The history of drug abuse in the 20s and 30s was characterized mainly by prohibition although cocaine use and heroin use were going on. The 20s and 30s weren’t called roaring for nothing that’s for sure. There were huge parties, speakeasies, bootleggers and gangsters. Following that there was the rise of the Italian mafia distributing heroin. What was learned in the 20s and 30s was that no matter how illegal you make something use is going to go on. American saw it with prohibition of alcohol and the slow criminalization of heroin and cocaine taking roots in underground black markets.
History of drug abuse: Alcohol and Prohibition
The prohibition of alcohol in the 1920’s and 30’s in the United States is one of most famous, or infamous, times in American history. The point was to try and reduce the consumption of alcohol by eliminating businesses that manufactured, distributed and sold it. The prohibition era is associated with gangsters, bootleggers, speakeasies, rum-runners and just total chaos. The period began in 1920 with general acceptance by the public and ended in 1933 as the result of the public’s annoyance of the law and the ever-increasing enforcement nightmare.
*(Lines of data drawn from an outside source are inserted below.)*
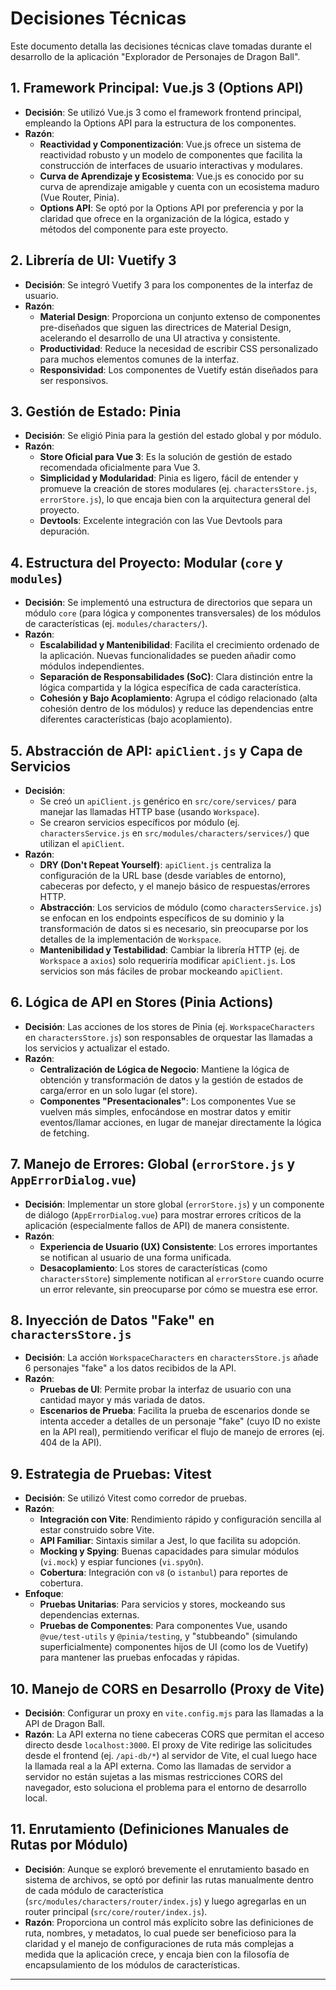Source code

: # Decisiones Técnicas

Este documento detalla las decisiones técnicas clave tomadas durante el desarrollo de la aplicación "Explorador de Personajes de Dragon Ball".

## 1. Framework Principal: Vue.js 3 (Options API)

* **Decisión**: Se utilizó Vue.js 3 como el framework frontend principal, empleando la Options API para la estructura de los componentes.
* **Razón**:
    * **Reactividad y Componentización**: Vue.js ofrece un sistema de reactividad robusto y un modelo de componentes que facilita la construcción de interfaces de usuario interactivas y modulares.
    * **Curva de Aprendizaje y Ecosistema**: Vue.js es conocido por su curva de aprendizaje amigable y cuenta con un ecosistema maduro (Vue Router, Pinia).
    * **Options API**: Se optó por la Options API por preferencia y por la claridad que ofrece en la organización de la lógica, estado y métodos del componente para este proyecto.

## 2. Librería de UI: Vuetify 3

* **Decisión**: Se integró Vuetify 3 para los componentes de la interfaz de usuario.
* **Razón**:
    * **Material Design**: Proporciona un conjunto extenso de componentes pre-diseñados que siguen las directrices de Material Design, acelerando el desarrollo de una UI atractiva y consistente.
    * **Productividad**: Reduce la necesidad de escribir CSS personalizado para muchos elementos comunes de la interfaz.
    * **Responsividad**: Los componentes de Vuetify están diseñados para ser responsivos.

## 3. Gestión de Estado: Pinia

* **Decisión**: Se eligió Pinia para la gestión del estado global y por módulo.
* **Razón**:
    * **Store Oficial para Vue 3**: Es la solución de gestión de estado recomendada oficialmente para Vue 3.
    * **Simplicidad y Modularidad**: Pinia es ligero, fácil de entender y promueve la creación de stores modulares (ej. `charactersStore.js`, `errorStore.js`), lo que encaja bien con la arquitectura general del proyecto.
    * **Devtools**: Excelente integración con las Vue Devtools para depuración.

## 4. Estructura del Proyecto: Modular (`core` y `modules`)

* **Decisión**: Se implementó una estructura de directorios que separa un módulo `core` (para lógica y componentes transversales) de los módulos de características (ej. `modules/characters/`).
* **Razón**:
    * **Escalabilidad y Mantenibilidad**: Facilita el crecimiento ordenado de la aplicación. Nuevas funcionalidades se pueden añadir como módulos independientes.
    * **Separación de Responsabilidades (SoC)**: Clara distinción entre la lógica compartida y la lógica específica de cada característica.
    * **Cohesión y Bajo Acoplamiento**: Agrupa el código relacionado (alta cohesión dentro de los módulos) y reduce las dependencias entre diferentes características (bajo acoplamiento).

## 5. Abstracción de API: `apiClient.js` y Capa de Servicios

* **Decisión**:
    * Se creó un `apiClient.js` genérico en `src/core/services/` para manejar las llamadas HTTP base (usando `Workspace`).
    * Se crearon servicios específicos por módulo (ej. `charactersService.js` en `src/modules/characters/services/`) que utilizan el `apiClient`.
* **Razón**:
    * **DRY (Don't Repeat Yourself)**: `apiClient.js` centraliza la configuración de la URL base (desde variables de entorno), cabeceras por defecto, y el manejo básico de respuestas/errores HTTP.
    * **Abstracción**: Los servicios de módulo (como `charactersService.js`) se enfocan en los endpoints específicos de su dominio y la transformación de datos si es necesario, sin preocuparse por los detalles de la implementación de `Workspace`.
    * **Mantenibilidad y Testabilidad**: Cambiar la librería HTTP (ej. de `Workspace` a `axios`) solo requeriría modificar `apiClient.js`. Los servicios son más fáciles de probar mockeando `apiClient`.

## 6. Lógica de API en Stores (Pinia Actions)

* **Decisión**: Las acciones de los stores de Pinia (ej. `WorkspaceCharacters` en `charactersStore.js`) son responsables de orquestar las llamadas a los servicios y actualizar el estado.
* **Razón**:
    * **Centralización de Lógica de Negocio**: Mantiene la lógica de obtención y transformación de datos y la gestión de estados de carga/error en un solo lugar (el store).
    * **Componentes "Presentacionales"**: Los componentes Vue se vuelven más simples, enfocándose en mostrar datos y emitir eventos/llamar acciones, en lugar de manejar directamente la lógica de fetching.

## 7. Manejo de Errores: Global (`errorStore.js` y `AppErrorDialog.vue`)

* **Decisión**: Implementar un store global (`errorStore.js`) y un componente de diálogo (`AppErrorDialog.vue`) para mostrar errores críticos de la aplicación (especialmente fallos de API) de manera consistente.
* **Razón**:
    * **Experiencia de Usuario (UX) Consistente**: Los errores importantes se notifican al usuario de una forma unificada.
    * **Desacoplamiento**: Los stores de características (como `charactersStore`) simplemente notifican al `errorStore` cuando ocurre un error relevante, sin preocuparse por cómo se muestra ese error.

## 8. Inyección de Datos "Fake" en `charactersStore.js`

* **Decisión**: La acción `WorkspaceCharacters` en `charactersStore.js` añade 6 personajes "fake" a los datos recibidos de la API.
* **Razón**:
    * **Pruebas de UI**: Permite probar la interfaz de usuario con una cantidad mayor y más variada de datos.
    * **Escenarios de Prueba**: Facilita la prueba de escenarios donde se intenta acceder a detalles de un personaje "fake" (cuyo ID no existe en la API real), permitiendo verificar el flujo de manejo de errores (ej. 404 de la API).

## 9. Estrategia de Pruebas: Vitest

* **Decisión**: Se utilizó Vitest como corredor de pruebas.
* **Razón**:
    * **Integración con Vite**: Rendimiento rápido y configuración sencilla al estar construido sobre Vite.
    * **API Familiar**: Sintaxis similar a Jest, lo que facilita su adopción.
    * **Mocking y Spying**: Buenas capacidades para simular módulos (`vi.mock`) y espiar funciones (`vi.spyOn`).
    * **Cobertura**: Integración con `v8` (o `istanbul`) para reportes de cobertura.
* **Enfoque**:
    * **Pruebas Unitarias**: Para servicios y stores, mockeando sus dependencias externas.
    * **Pruebas de Componentes**: Para componentes Vue, usando `@vue/test-utils` y `@pinia/testing`, y "stubbeando" (simulando superficialmente) componentes hijos de UI (como los de Vuetify) para mantener las pruebas enfocadas y rápidas.

## 10. Manejo de CORS en Desarrollo (Proxy de Vite)

* **Decisión**: Configurar un proxy en `vite.config.mjs` para las llamadas a la API de Dragon Ball.
* **Razón**: La API externa no tiene cabeceras CORS que permitan el acceso directo desde `localhost:3000`. El proxy de Vite redirige las solicitudes desde el frontend (ej. `/api-db/*`) al servidor de Vite, el cual luego hace la llamada real a la API externa. Como las llamadas de servidor a servidor no están sujetas a las mismas restricciones CORS del navegador, esto soluciona el problema para el entorno de desarrollo local.

## 11. Enrutamiento (Definiciones Manuales de Rutas por Módulo)

* **Decisión**: Aunque se exploró brevemente el enrutamiento basado en sistema de archivos, se optó por definir las rutas manualmente dentro de cada módulo de característica (`src/modules/characters/router/index.js`) y luego agregarlas en un router principal (`src/core/router/index.js`).
* **Razón**: Proporciona un control más explícito sobre las definiciones de ruta, nombres, y metadatos, lo cual puede ser beneficioso para la claridad y el manejo de configuraciones de ruta más complejas a medida que la aplicación crece, y encaja bien con la filosofía de encapsulamiento de los módulos de características.

---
The prohibition era set precedence for the amount of consumption of alcohol and smuggling of illegal substances in America. Most people didn’t appreciate the prohibition of alcohol and continued to attend the thousands of bars that sold alcohol illegally. Speakeasy’s like Bill’s Gay Nineties were raided quite often and even went as far as to install secret levers at the bar that would shoot the bottles of liquor down into the basement into a pit filled with sand so that the glass would not break. Inventive stuff! Due to the overall sentiment against prohibition, police officials had a very hard time enforcing the law. From its very inception, the law lacked legitimacy in the eyes of the public who had previously been drinkers and yet completely law-abiding citizens.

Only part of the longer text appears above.